(LISTED RECORDS):
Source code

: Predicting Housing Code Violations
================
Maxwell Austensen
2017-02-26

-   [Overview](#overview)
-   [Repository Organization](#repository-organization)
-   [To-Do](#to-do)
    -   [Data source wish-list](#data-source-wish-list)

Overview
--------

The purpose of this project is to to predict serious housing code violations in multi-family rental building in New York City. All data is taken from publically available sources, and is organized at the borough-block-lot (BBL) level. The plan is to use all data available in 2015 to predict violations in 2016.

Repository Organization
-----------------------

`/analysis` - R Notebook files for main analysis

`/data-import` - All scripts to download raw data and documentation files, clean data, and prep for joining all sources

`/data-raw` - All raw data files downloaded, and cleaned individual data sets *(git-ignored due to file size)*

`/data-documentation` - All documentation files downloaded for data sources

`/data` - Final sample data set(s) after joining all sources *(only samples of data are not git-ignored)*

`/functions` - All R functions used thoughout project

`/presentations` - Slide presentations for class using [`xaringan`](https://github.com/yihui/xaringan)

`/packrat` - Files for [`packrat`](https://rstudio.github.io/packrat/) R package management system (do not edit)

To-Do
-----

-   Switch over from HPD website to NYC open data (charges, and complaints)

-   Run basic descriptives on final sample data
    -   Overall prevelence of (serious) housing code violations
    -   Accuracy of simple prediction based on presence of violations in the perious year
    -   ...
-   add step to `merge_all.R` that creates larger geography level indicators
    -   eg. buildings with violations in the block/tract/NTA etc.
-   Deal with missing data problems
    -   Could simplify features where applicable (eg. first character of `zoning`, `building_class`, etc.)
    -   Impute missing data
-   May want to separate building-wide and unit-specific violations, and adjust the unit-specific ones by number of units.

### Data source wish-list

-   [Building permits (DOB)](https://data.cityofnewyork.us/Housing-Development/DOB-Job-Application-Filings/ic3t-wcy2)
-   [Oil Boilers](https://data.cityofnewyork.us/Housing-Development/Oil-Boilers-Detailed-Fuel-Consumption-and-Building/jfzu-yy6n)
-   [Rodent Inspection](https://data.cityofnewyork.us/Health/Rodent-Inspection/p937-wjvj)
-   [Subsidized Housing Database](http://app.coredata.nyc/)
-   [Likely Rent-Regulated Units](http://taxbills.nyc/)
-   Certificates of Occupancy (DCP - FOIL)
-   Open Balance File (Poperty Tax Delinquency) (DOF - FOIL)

(TO DO): Every line in the material must be repeated verbatim.

(RESPONSE AREA):
Source code

: Predicting Housing Code Violations
================
Maxwell Austensen
2017-02-26

-   [Overview](#overview)
-   [Repository Organization](#repository-organization)
-   [To-Do](#to-do)
    -   [Data source wish-list](#data-source-wish-list)

Overview
--------

The purpose of this project is to to predict serious housing code violations in multi-family rental building in New York City. All data is taken from publically available sources, and is organized at the borough-block-lot (BBL) level. The plan is to use all data available in 2015 to predict violations in 2016.

Repository Organization
-----------------------

`/analysis` - R Notebook files for main analysis

`/data-import` - All scripts to download raw data and documentation files, clean data, and prep for joining all sources

`/data-raw` - All raw data files downloaded, and cleaned individual data sets *(git-ignored due to file size)*

`/data-documentation` - All documentation files downloaded for data sources

`/data` - Final sample data set(s) after joining all sources *(only samples of data are not git-ignored)*

`/functions` - All R functions used thoughout project

`/presentations` - Slide presentations for class using [`xaringan`](https://github.com/yihui/xaringan)

`/packrat` - Files for [`packrat`](https://rstudio.github.io/packrat/) R package management system (do not edit)

To-Do
-----

-   Switch over from HPD website to NYC open data (charges, and complaints)

-   Run basic descriptives on final sample data
    -   Overall prevelence of (serious) housing code violations
    -   Accuracy of simple prediction based on presence of violations in the perious year
    -   ...
-   add step to `merge_all.R` that creates larger geography level indicators
    -   eg. buildings with violations in the block/tract/NTA etc.
-   Deal with missing data problems
    -   Could simplify features where applicable (eg. first character of `zoning`, `building_class`, etc.)
    -   Impute missing data
-   May want to separate building-wide and unit-specific violations, and adjust the unit-specific ones by number of units.

### Data source wish-list

-   [Building permits (DOB)](https://data.cityofnewyork.us/Housing-Development/DOB-Job-Application-Filings/ic3t-wcy2)
-   [Oil Boilers](https://data.cityofnewyork.us/Housing-Development/Oil-Boilers-Detailed-Fuel-Consumption-and-Building/jfzu-yy6n)
-   [Rodent Inspection](https://data.cityofnewyork.us/Health/Rodent-Inspection/p937-wjvj)
-   [Subsidized Housing Database](http://app.coredata.nyc/)
-   [Likely Rent-Regulated Units](http://taxbills.nyc/)
-   Certificates of Occupancy (DCP - FOIL)
-   Open Balance File (Poperty Tax Delinquency) (DOF - FOIL)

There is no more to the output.